▶ **ACTION ITEM**: Using the data that follows, return exactly the lines from the one that contains "zero; the regional" through the one that contains "Regional (Northeast) & 0.807 & -- \\", ends included.

▶ **Items listed in a dataset**:
────────────────

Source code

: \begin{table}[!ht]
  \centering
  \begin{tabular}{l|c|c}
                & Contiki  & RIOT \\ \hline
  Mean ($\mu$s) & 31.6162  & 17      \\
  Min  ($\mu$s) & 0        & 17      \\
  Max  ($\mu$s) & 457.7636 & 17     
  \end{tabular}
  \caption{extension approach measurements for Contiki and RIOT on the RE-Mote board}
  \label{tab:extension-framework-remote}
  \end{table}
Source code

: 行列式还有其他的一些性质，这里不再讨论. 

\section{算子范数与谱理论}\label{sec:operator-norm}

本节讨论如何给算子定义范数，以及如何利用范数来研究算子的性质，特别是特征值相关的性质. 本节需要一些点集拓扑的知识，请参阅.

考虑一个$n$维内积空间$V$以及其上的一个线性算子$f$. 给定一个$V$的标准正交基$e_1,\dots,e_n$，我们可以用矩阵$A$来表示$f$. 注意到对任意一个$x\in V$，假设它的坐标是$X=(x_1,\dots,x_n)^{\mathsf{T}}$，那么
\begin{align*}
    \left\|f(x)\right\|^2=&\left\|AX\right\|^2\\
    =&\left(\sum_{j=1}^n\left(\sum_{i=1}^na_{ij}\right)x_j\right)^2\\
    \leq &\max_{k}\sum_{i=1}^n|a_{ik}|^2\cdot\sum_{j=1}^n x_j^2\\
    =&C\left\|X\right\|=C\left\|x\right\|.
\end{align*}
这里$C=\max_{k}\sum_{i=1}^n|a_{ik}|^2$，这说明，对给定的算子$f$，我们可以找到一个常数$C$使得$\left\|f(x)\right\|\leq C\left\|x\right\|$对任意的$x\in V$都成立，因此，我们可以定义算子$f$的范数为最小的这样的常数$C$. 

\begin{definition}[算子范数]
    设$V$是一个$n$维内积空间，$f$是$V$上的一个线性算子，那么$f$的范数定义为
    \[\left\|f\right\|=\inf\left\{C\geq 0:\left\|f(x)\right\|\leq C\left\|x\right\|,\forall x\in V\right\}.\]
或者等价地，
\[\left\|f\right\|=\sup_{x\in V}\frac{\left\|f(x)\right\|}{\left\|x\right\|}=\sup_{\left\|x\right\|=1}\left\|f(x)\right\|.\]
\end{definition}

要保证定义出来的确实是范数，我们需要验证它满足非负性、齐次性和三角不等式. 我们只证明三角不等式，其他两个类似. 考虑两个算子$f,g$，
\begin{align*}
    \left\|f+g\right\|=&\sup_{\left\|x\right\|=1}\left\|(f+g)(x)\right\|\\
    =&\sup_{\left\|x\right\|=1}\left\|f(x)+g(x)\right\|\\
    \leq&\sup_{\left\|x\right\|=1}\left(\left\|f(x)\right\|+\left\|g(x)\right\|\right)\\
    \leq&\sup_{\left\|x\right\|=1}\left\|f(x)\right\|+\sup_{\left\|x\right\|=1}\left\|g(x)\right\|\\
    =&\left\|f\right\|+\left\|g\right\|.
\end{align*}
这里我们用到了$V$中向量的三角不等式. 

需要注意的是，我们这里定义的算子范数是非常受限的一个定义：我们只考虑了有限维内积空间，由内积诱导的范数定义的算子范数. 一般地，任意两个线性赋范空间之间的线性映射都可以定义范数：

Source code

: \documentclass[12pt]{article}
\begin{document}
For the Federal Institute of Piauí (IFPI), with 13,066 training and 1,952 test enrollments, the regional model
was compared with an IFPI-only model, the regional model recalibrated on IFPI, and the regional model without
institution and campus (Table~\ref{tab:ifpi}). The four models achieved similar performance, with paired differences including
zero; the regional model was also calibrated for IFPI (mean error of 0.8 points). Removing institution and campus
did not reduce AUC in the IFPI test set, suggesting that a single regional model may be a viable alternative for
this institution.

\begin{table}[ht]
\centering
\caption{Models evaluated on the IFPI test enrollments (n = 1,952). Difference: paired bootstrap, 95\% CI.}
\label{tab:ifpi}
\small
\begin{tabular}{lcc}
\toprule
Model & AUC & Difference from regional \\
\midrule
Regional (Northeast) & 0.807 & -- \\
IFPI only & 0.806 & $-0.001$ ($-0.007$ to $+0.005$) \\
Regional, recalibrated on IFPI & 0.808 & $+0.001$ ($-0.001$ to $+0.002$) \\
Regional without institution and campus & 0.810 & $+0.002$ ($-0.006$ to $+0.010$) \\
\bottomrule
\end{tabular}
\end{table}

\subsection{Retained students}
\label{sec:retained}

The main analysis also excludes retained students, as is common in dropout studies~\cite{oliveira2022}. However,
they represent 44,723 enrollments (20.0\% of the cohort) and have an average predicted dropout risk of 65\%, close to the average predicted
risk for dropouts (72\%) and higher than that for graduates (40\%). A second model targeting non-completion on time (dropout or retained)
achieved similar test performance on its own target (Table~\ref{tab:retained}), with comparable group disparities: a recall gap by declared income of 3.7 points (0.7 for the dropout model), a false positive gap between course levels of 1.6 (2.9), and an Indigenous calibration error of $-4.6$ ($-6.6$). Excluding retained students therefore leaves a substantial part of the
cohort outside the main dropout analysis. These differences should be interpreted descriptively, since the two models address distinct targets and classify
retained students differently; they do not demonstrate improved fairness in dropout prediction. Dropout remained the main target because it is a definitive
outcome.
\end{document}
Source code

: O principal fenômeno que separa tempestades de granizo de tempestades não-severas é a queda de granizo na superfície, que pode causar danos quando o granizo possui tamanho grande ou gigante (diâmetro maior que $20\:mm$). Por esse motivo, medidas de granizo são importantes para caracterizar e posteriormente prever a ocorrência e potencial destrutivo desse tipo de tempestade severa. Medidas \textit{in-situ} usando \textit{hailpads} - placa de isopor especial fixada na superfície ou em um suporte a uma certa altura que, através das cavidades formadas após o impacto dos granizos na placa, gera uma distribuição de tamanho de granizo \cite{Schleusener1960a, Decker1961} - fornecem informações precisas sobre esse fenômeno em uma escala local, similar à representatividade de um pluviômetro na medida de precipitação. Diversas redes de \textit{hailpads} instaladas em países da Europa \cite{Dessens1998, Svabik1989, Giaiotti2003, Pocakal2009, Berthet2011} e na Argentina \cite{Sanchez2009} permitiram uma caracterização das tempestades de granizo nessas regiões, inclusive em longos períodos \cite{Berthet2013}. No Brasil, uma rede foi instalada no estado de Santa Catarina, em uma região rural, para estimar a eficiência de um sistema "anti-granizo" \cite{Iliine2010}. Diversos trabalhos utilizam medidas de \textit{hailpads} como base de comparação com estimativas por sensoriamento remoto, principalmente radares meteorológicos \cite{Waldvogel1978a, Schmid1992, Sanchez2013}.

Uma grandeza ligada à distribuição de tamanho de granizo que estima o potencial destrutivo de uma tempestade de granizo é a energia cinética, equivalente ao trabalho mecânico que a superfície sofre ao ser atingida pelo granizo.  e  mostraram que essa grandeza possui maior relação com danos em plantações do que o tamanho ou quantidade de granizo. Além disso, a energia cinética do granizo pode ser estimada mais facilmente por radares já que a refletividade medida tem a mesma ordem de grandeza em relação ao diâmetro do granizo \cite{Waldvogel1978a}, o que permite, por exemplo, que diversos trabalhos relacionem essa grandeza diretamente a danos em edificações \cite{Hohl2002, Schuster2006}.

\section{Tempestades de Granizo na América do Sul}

────────────────

▶ **ANSWER TO THIS PROBLEM**:
zero; the regional model was also calibrated for IFPI (mean error of 0.8 points). Removing institution and campus
did not reduce AUC in the IFPI test set, suggesting that a single regional model may be a viable alternative for
this institution.

\begin{table}[ht]
\centering
\caption{Models evaluated on the IFPI test enrollments (n = 1,952). Difference: paired bootstrap, 95\% CI.}
\label{tab:ifpi}
\small
\begin{tabular}{lcc}
\toprule
Model & AUC & Difference from regional \\
\midrule
Regional (Northeast) & 0.807 & -- \\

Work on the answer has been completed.